Let me say that another way: I’m not being entirely faithful to AP style.

If I’m editing for a client who prefers AP style or Chicago style, I’ll be consistent to the point of compulsion. But for my own personal blog posts, I find myself picking and choosing, sometimes respecting authority and sometimes not.

Take Website/Web site/website, for example. AP and Chicago both prefer “Web site.” If I’m reading between the lines correctly, AP seems to be holding fast almost out of spite. Here’s a typical answer from their Ask the Editor (ahem) Web site: “AP uses Web site as two words. We decided early on that Web site was a component or part of the World Wide Web, not a compound noun based on it.”

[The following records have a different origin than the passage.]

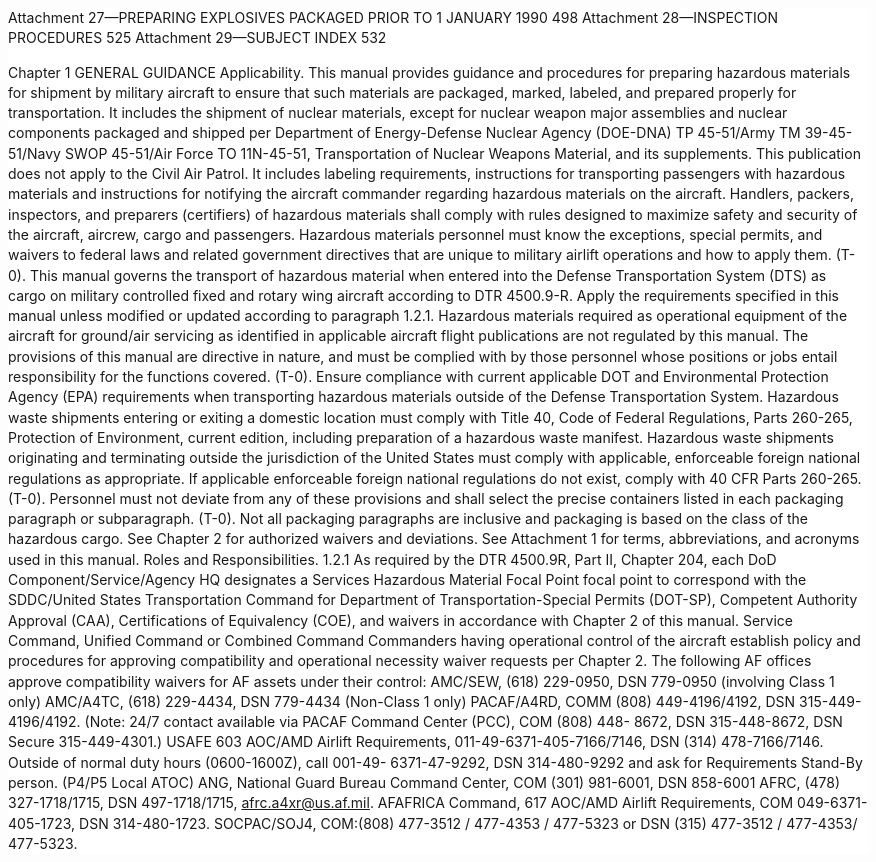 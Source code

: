 Attachment 27—PREPARING EXPLOSIVES PACKAGED PRIOR TO 1 JANUARY 1990	498 Attachment 28—INSPECTION PROCEDURES	525
Attachment 29—SUBJECT INDEX	532

Chapter 1 GENERAL GUIDANCE
Applicability. This manual provides guidance and procedures for preparing hazardous materials for shipment by military aircraft to ensure that such materials are packaged, marked, labeled, and prepared properly for transportation. It includes the shipment of nuclear materials, except for nuclear weapon major assemblies and nuclear components packaged and shipped per Department of Energy-Defense Nuclear Agency (DOE-DNA) TP 45-51/Army TM 39-45- 51/Navy SWOP 45-51/Air Force TO 11N-45-51, Transportation of Nuclear Weapons Material, and its supplements. This publication does not apply to the Civil Air Patrol. It includes labeling requirements, instructions for transporting passengers with hazardous materials and instructions for notifying the aircraft commander regarding hazardous materials on the aircraft. Handlers, packers, inspectors, and preparers (certifiers) of hazardous materials shall comply with rules designed to maximize safety and security of the aircraft, aircrew, cargo and passengers. Hazardous materials personnel must know the exceptions, special permits, and waivers to federal laws and related government directives that are unique to military airlift operations and how to apply them. (T-0).
This manual governs the transport of hazardous material when entered into the Defense Transportation System (DTS) as cargo on military controlled fixed and rotary wing aircraft according to DTR 4500.9-R. Apply the requirements specified in this manual unless modified or updated according to paragraph 1.2.1.
Hazardous materials required as operational equipment of the aircraft for ground/air servicing as identified in applicable aircraft flight publications are not regulated by this manual.
The provisions of this manual are directive in nature, and must be complied with by those personnel whose positions or jobs entail responsibility for the functions covered. (T-0).
Ensure compliance with current applicable DOT and Environmental Protection Agency (EPA) requirements when transporting hazardous materials outside of the Defense Transportation System. Hazardous waste shipments entering or exiting a domestic location must comply with Title 40, Code of Federal Regulations, Parts 260-265, Protection of Environment, current edition, including preparation of a hazardous waste manifest. Hazardous waste shipments originating and terminating outside the jurisdiction of the United States must comply with applicable, enforceable foreign national regulations as appropriate. If applicable enforceable foreign national regulations do not exist, comply with 40 CFR Parts 260-265. (T-0).
Personnel must not deviate from any of these provisions and shall select the precise containers listed in each packaging paragraph or subparagraph. (T-0). Not all packaging paragraphs are inclusive and packaging is based on the class of the hazardous cargo. See Chapter 2 for authorized waivers and deviations. See Attachment 1 for terms, abbreviations, and acronyms used in this manual.
Roles and Responsibilities.
1.2.1 As required by the DTR 4500.9R, Part II, Chapter 204, each DoD Component/Service/Agency HQ designates a Services Hazardous Material Focal Point focal point to correspond with the SDDC/United States Transportation Command for Department of Transportation-Special Permits (DOT-SP), Competent Authority Approval (CAA), Certifications of Equivalency (COE), and waivers in accordance with Chapter 2 of this manual.
Service Command, Unified Command or Combined Command Commanders having operational control of the aircraft establish policy and procedures for approving compatibility and operational necessity waiver requests per Chapter 2.
The following AF offices approve compatibility waivers for AF assets under their control:
AMC/SEW, (618) 229-0950, DSN 779-0950 (involving Class 1 only)
AMC/A4TC, (618) 229-4434, DSN 779-4434 (Non-Class 1 only)
PACAF/A4RD, COMM (808) 449-4196/4192, DSN 315-449-4196/4192.
(Note: 24/7 contact available via PACAF Command Center (PCC), COM (808) 448- 8672, DSN 315-448-8672, DSN Secure 315-449-4301.)
USAFE 603 AOC/AMD Airlift Requirements, 011-49-6371-405-7166/7146,
DSN (314) 478-7166/7146. Outside of normal duty hours (0600-1600Z), call 001-49- 6371-47-9292, DSN 314-480-9292 and ask for Requirements Stand-By person. (P4/P5 Local ATOC)
ANG, National Guard Bureau Command Center, COM (301) 981-6001, DSN 858-6001
AFRC, (478) 327-1718/1715, DSN 497-1718/1715, afrc.a4xr@us.af.mil.
AFAFRICA Command, 617 AOC/AMD Airlift Requirements, COM 049-6371-
405-1723, DSN 314-480-1723.
SOCPAC/SOJ4, COM:(808) 477-3512 / 477-4353 / 477-5323 or DSN (315)
477-3512 / 477-4353/ 477-5323.
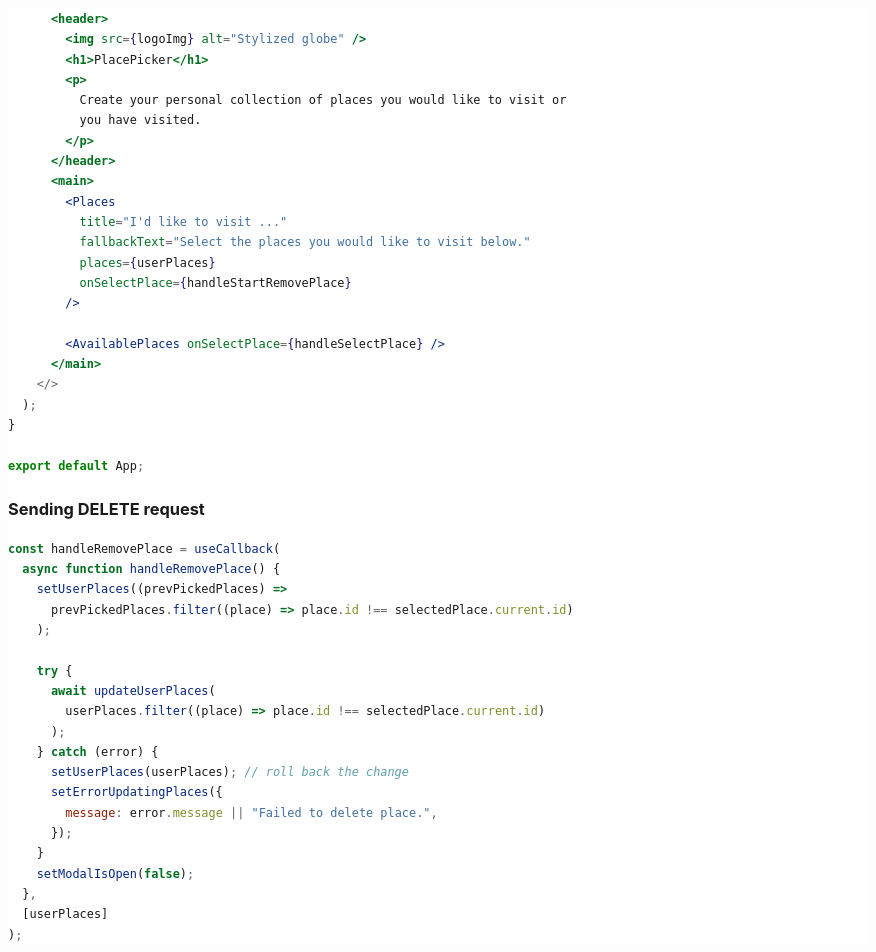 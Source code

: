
 ```jsx
      <header>
        <img src={logoImg} alt="Stylized globe" />
        <h1>PlacePicker</h1>
        <p>
          Create your personal collection of places you would like to visit or
          you have visited.
        </p>
      </header>
      <main>
        <Places
          title="I'd like to visit ..."
          fallbackText="Select the places you would like to visit below."
          places={userPlaces}
          onSelectPlace={handleStartRemovePlace}
        />

        <AvailablePlaces onSelectPlace={handleSelectPlace} />
      </main>
    </>
  );
}

export default App;
```

### Sending DELETE request

```jsx
const handleRemovePlace = useCallback(
  async function handleRemovePlace() {
    setUserPlaces((prevPickedPlaces) =>
      prevPickedPlaces.filter((place) => place.id !== selectedPlace.current.id)
    );

    try {
      await updateUserPlaces(
        userPlaces.filter((place) => place.id !== selectedPlace.current.id)
      );
    } catch (error) {
      setUserPlaces(userPlaces); // roll back the change
      setErrorUpdatingPlaces({
        message: error.message || "Failed to delete place.",
      });
    }
    setModalIsOpen(false);
  },
  [userPlaces]
);
```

Chicago’s position, on the other hand, seems a teensy bit more flexible, while making things a bit murky with the whole intended-audience question. If it’s “formal writing,” they say, use “Web site,” and if it’s “informal” or “friendly” writing, “website” is acceptable.

I personally prefer website; I think that by now, people think of it and speak it as a single word. I’m also typically pro-lowercase; wiping out rampant and unnecessary capitalization is one of my causes.

Still, I cannot stop myself from writing Web site in my blog. Perhaps I sympathize with AP’s flag staking here when the troops are so obviously advancing. Yes, they’re being obstinate, but I suppose I admire their principles … except when it comes to the serial comma.

Here’s where I draw the line. (A little curvy line with a dot at the top.) I simply don’t understand why AP seems to want to grant so much power to the word “and” when just a little comma could clear up any possible ambiguity. I suspect the rule goes back to when printing presses had to set type; column spaces were fixed and the comma fell victim to character cutbacks.

So that’s why I’m not quite 100 percent faithful to AP in my blog — just in case it was keeping you up at night.